The announcement by the Government this week it intends to
introduce temporary legislation to change the law relating to
the gathering of covert video evidence, and furthermore to
introduce it under urgency, is a rare move.
It follows the decision by the Supreme Court allowing that
the gathering of such evidence for the prosecutions of the
Urewera "terror raid" defendants - specifically those charged
with Arms Act offences - was unlawful.
The effect of this was the dismissal of the cases against 13
of those charged. One defendant has since died, and the four
remaining are charged with more serious Crimes Act offences -
for which the Supreme Court deemed the evidence gathered was
admissible. They will be tried before a jury in February next
year.
Respect for the convention the Government and the judiciary
in New Zealand fulfil separate and independent functions -
each effectively providing a check upon the other - means
that seldom does the executive "interfere" in the rulings of
the courts.
There are exceptions, particularly where it is deemed by
government that the interpretation of the law handed down by
judges is so manifestly at odds with the will of Parliament -
and thus of the people - that it must be changed. Shades of
opinion will inform such a decision and the danger therefore
exists of a perceived politicisation of the law and the
undermining of confidence in it.
Peremptory action to redress court rulings can also have
unexpected consequences: witness the Foreshore and Seabed Act
2004, speedily enacted by a Labour-led administration. Make
law in haste, regret at leisure, to paraphrase an old saying.
That law radically changed the political landscape of the
country, and has had a profound effect on recent history.
The National Government's intentions in this instance are
unlikely to have such seismic ramifications, but much expert
opinion suggests to undo the Supreme Court's ruling, to
replace the status quo with a law that has retrospective
force, and to do so under urgency is at best unwise.
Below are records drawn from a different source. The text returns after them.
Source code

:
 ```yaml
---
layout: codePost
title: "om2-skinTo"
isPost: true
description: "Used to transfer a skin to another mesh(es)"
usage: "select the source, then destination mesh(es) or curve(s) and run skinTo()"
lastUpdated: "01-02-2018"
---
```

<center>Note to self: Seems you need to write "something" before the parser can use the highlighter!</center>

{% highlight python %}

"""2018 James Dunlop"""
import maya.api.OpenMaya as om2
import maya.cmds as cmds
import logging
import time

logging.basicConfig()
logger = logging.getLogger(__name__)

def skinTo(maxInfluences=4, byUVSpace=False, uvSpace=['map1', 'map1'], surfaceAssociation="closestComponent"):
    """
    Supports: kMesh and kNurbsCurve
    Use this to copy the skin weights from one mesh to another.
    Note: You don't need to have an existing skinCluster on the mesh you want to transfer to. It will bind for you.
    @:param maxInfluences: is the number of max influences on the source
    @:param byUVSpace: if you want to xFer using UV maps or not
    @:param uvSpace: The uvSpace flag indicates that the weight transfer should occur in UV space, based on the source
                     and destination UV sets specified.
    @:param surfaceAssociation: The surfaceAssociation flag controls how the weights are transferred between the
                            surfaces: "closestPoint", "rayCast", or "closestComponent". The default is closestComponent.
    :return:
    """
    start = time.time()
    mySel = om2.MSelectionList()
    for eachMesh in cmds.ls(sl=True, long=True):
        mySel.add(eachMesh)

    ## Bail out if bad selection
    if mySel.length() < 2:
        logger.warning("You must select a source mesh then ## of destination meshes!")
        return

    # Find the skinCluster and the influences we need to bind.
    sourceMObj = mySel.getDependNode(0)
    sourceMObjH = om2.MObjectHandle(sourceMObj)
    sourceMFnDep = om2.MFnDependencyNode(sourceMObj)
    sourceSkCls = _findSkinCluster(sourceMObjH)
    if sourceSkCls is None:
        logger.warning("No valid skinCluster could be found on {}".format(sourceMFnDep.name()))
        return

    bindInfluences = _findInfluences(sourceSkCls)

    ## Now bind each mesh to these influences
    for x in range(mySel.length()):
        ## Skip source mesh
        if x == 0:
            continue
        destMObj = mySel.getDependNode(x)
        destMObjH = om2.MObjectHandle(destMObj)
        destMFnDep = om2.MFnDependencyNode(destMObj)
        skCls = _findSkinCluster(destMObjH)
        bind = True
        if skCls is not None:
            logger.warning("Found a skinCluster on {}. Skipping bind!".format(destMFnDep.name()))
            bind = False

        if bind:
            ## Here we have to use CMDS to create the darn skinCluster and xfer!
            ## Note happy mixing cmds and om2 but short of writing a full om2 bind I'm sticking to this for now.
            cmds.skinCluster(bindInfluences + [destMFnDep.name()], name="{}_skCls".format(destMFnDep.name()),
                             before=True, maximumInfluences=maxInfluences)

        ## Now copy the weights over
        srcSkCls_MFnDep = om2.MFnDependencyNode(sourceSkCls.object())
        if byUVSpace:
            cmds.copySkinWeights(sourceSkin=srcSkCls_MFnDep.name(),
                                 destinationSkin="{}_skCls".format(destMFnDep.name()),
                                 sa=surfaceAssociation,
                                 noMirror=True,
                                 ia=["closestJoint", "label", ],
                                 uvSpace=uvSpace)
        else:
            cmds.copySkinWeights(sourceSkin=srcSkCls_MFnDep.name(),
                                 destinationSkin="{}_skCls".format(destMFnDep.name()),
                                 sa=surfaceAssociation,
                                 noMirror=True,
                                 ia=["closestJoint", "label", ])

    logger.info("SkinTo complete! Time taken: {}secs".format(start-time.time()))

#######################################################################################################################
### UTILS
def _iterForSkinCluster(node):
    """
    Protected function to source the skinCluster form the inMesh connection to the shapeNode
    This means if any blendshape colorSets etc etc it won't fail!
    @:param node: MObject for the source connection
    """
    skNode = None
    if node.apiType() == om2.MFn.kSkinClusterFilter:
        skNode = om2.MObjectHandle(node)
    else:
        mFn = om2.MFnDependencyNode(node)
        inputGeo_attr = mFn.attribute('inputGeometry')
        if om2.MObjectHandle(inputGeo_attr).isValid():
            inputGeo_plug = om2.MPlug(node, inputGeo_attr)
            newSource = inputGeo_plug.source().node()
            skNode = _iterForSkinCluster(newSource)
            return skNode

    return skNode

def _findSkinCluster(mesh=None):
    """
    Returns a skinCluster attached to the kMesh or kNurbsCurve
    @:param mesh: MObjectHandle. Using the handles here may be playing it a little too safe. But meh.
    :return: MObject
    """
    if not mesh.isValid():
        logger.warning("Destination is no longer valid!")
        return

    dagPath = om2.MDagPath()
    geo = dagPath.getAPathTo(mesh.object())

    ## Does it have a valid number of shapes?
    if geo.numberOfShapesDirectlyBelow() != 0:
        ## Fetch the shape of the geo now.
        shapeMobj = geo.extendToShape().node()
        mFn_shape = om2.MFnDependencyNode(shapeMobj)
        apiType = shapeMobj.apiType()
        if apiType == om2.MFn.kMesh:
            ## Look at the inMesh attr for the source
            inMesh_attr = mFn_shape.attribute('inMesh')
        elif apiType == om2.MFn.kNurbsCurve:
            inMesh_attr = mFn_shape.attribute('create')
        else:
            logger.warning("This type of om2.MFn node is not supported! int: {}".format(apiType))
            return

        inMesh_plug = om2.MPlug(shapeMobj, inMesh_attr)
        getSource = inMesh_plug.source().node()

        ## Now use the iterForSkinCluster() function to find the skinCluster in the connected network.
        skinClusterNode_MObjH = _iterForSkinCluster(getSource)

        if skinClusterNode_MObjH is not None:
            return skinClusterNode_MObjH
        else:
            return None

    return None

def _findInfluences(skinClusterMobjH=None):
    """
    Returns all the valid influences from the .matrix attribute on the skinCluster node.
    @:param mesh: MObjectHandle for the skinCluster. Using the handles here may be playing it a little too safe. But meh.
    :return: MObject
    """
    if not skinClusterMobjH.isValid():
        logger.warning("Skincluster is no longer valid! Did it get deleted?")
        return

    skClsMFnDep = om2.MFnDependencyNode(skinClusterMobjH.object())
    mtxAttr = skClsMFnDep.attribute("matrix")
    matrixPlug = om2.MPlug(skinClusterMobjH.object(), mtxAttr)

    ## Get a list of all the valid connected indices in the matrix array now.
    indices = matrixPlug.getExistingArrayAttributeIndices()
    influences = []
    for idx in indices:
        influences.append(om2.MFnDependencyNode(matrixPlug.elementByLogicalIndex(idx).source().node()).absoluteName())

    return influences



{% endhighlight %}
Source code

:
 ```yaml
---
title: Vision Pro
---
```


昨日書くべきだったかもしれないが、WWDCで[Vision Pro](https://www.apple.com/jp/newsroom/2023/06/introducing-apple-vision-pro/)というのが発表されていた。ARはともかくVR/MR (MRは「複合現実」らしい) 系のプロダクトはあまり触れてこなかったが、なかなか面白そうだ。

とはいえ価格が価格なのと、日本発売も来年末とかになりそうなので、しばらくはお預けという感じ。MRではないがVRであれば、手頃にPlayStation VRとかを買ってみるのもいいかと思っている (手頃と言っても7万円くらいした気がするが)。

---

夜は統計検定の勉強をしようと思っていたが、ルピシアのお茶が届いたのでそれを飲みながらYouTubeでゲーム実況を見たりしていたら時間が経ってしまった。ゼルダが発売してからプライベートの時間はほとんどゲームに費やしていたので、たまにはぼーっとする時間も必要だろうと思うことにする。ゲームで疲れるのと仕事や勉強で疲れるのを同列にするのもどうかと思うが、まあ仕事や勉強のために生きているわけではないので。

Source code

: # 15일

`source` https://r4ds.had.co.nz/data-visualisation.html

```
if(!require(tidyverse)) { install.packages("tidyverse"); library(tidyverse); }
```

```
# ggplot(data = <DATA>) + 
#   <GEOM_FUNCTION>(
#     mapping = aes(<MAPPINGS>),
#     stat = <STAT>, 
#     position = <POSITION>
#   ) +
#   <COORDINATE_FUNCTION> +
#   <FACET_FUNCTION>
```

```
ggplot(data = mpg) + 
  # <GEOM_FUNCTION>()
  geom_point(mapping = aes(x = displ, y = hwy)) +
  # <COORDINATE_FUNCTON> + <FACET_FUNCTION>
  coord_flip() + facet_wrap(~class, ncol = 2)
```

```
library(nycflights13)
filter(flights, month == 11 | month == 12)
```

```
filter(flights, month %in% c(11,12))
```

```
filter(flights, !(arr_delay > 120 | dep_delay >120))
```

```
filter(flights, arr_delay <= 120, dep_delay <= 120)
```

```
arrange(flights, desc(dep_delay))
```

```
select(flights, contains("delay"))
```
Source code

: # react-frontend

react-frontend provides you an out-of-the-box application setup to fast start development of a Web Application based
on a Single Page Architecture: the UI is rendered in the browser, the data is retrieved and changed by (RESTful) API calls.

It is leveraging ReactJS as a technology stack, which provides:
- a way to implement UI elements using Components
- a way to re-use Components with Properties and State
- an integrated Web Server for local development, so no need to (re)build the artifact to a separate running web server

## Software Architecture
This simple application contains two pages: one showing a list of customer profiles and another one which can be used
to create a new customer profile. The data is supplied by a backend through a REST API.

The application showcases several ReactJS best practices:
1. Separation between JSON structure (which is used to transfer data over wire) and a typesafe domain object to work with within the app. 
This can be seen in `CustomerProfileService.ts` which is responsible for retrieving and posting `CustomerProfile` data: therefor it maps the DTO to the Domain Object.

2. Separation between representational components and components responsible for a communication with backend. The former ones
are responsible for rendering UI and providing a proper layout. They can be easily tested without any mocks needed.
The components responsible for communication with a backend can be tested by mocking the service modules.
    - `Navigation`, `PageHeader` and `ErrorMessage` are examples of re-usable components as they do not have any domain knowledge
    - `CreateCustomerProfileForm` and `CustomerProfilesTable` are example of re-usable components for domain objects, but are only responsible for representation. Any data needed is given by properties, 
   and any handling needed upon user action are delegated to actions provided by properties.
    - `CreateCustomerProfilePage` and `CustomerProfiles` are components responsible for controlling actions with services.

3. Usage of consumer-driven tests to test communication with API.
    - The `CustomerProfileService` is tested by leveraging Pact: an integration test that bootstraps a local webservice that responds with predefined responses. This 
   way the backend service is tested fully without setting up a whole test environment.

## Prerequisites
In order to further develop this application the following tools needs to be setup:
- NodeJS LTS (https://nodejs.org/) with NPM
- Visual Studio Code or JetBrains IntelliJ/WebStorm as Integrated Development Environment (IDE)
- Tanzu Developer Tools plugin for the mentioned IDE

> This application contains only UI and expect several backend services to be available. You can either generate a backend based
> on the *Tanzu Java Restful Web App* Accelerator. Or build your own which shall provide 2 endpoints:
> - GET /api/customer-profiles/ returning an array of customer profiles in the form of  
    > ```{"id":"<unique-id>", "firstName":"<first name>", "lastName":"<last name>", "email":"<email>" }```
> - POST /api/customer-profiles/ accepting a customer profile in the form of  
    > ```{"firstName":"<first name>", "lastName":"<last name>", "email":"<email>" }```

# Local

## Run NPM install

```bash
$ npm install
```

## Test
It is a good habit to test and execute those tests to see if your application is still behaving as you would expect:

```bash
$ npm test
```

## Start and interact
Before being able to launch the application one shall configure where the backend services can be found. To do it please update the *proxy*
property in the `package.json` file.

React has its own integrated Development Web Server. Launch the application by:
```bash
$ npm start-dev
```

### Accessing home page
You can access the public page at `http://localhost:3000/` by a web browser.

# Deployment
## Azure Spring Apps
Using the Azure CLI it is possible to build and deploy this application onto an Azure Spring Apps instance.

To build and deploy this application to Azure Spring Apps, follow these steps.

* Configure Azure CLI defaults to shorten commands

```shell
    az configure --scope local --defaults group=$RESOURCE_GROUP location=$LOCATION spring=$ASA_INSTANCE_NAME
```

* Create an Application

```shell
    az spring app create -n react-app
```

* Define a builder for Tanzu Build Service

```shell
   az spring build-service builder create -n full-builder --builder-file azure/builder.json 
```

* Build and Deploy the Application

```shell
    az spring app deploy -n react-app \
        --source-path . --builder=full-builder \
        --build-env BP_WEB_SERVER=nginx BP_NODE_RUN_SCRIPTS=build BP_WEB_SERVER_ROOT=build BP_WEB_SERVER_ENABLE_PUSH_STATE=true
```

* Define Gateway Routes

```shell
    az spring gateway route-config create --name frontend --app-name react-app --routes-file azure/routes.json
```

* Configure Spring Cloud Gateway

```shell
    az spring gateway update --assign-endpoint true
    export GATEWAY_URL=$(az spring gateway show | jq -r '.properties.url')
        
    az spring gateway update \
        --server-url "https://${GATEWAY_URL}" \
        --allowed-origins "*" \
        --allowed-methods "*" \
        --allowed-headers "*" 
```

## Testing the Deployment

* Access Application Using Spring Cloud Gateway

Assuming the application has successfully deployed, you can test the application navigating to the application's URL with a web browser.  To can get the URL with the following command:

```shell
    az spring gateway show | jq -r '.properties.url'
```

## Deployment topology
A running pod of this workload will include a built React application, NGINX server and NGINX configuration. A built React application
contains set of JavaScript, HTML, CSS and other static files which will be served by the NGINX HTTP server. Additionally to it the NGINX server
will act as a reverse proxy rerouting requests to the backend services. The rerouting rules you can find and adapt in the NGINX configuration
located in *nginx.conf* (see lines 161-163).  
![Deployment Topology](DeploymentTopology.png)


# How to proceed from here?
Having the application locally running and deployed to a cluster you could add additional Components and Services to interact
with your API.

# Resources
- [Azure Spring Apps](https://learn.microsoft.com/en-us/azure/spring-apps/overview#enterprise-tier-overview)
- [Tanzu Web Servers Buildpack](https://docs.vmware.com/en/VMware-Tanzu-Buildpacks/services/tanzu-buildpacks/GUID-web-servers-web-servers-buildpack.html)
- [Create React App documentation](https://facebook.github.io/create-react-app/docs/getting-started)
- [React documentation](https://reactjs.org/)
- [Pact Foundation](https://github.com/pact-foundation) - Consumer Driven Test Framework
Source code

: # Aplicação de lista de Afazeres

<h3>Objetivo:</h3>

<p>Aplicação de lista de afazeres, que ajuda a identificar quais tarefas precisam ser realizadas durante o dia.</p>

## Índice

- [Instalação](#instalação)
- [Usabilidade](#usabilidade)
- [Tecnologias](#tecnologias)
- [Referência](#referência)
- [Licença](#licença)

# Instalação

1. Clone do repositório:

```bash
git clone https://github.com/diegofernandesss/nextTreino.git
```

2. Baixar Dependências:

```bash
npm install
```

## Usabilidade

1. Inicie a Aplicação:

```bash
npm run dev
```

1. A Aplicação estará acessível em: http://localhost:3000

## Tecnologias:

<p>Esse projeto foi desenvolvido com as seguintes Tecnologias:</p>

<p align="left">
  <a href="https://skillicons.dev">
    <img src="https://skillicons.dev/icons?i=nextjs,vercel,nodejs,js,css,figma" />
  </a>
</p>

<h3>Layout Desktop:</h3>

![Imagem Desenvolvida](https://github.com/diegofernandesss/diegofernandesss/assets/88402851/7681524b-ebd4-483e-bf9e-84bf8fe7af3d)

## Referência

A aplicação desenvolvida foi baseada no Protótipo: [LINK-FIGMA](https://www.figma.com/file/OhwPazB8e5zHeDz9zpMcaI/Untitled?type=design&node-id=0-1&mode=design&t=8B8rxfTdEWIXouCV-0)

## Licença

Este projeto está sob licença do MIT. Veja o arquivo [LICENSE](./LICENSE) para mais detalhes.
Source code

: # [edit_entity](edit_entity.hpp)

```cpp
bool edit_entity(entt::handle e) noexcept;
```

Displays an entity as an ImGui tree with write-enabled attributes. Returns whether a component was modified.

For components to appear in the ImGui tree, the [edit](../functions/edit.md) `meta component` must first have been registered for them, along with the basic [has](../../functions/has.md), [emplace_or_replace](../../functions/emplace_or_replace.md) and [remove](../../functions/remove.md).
Nobody is arguing the police should not be allowed to gather
evidence required to put criminals in jail, but what the
Supreme Court effectively says in its 3-2 majority decision
is that the force is as constrained by the law as everyone
else.
In deciding whether the evidence acquired in Tuhoe country
was admissible, judges had to balance the seriousness of
police impropriety in gathering the evidence - factoring in
fundamental values of property, privacy and dignity under the
Bill of Rights Act - against the seriousness of the purported
criminal offending.
In the case of the Arms Act charges they came down on the
side of the Bill of Rights; in the case of more serious
"criminal group" charges they decided in favour of the Crimes
Act. They did not make a blanket ruling that all such
evidence would never be admissible - so the claim by the
Government that many serious criminals will go free is not
easy to sustain.
The Government has argued the Supreme Court ruling calls for
a clarification of the law and that is all it is attempting
to do. But it is the manner in which it proposes to do so
that raises cautions. It should not come as a surprise to
either politicians or the police that there was a gap in
existing law with respect to surveillance. The Law Commission
identified this in 2007, and it has been addressed through
the Search and Surveillance Bill 2009 which has yet to reach
the statute book.
What should now be done?
While the Government attempts to find the votes to pursue its
own solution, University of Otago law professor Andrew Geddis
has suggested a temporary compromise: sections of the Search
and Surveillance Bill pertaining to covert video evidence,
which have passed through the select committee process, and
which require the pertinent warrant to be signed by a judge,
could be inserted into the Summary Proceedings Act 1957 to
cover ongoing and new investigations until the new Bill is
passed next parliamentary term.
This would have the benefit of keeping criminal
investigations on track and facilitating new ones, but also
of underscoring the independent status of the Supreme Court
and the sanctity of the rule of law.